_Exercise requirements_
List every line below containing "ugly".

_Entries shown_
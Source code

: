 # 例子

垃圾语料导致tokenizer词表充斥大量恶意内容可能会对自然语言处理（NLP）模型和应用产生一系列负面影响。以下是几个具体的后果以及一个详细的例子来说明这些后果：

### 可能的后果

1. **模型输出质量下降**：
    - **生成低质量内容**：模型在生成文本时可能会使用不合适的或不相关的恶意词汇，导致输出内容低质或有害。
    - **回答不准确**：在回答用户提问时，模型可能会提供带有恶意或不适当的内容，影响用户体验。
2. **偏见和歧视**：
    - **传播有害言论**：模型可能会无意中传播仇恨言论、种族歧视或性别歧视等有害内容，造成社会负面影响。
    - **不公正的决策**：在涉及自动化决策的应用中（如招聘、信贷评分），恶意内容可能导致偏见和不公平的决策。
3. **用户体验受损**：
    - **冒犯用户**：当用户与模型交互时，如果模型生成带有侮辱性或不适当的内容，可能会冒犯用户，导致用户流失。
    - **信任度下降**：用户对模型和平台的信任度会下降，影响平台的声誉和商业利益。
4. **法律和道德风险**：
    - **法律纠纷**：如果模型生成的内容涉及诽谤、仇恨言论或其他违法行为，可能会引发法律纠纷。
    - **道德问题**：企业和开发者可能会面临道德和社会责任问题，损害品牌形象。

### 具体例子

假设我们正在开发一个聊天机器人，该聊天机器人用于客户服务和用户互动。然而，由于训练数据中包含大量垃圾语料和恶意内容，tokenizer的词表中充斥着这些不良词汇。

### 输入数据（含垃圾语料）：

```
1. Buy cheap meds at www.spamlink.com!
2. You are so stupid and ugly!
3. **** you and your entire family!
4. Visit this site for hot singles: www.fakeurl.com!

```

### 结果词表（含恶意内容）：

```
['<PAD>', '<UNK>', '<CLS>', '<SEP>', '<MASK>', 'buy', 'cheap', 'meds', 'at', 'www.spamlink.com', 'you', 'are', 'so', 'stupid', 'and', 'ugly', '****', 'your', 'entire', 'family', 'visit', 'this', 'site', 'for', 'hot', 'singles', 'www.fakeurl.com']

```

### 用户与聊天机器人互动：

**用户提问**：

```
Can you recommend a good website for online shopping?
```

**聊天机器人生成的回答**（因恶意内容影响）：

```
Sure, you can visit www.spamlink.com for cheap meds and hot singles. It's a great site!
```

==

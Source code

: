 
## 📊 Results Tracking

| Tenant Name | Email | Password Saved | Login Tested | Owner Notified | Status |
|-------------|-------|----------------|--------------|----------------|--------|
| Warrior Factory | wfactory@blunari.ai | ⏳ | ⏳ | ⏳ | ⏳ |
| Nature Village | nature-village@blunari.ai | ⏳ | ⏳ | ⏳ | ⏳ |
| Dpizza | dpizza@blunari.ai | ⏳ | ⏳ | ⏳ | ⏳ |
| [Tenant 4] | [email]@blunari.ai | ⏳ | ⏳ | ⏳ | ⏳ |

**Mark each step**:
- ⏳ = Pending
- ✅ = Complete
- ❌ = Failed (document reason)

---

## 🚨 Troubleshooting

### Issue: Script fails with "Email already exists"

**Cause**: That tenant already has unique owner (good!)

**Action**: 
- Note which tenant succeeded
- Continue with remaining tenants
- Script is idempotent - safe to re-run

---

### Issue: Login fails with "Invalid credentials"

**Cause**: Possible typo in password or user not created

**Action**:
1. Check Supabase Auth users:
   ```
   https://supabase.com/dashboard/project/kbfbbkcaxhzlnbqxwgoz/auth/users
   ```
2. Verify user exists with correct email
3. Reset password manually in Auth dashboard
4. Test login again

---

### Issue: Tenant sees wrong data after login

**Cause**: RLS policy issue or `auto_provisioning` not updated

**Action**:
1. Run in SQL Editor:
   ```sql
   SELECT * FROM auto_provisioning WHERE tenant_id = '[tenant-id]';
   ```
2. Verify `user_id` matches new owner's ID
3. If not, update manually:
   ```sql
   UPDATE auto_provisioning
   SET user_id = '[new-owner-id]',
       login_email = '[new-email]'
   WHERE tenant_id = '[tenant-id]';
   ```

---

_Final answer_
2. You are so stupid and ugly!
['<PAD>', '<UNK>', '<CLS>', '<SEP>', '<MASK>', 'buy', 'cheap', 'meds', 'at', 'www.spamlink.com', 'you', 'are', 'so', 'stupid', 'and', 'ugly', '****', 'your', 'entire', 'family', 'visit', 'this', 'site', 'for', 'hot', 'singles', 'www.fakeurl.com']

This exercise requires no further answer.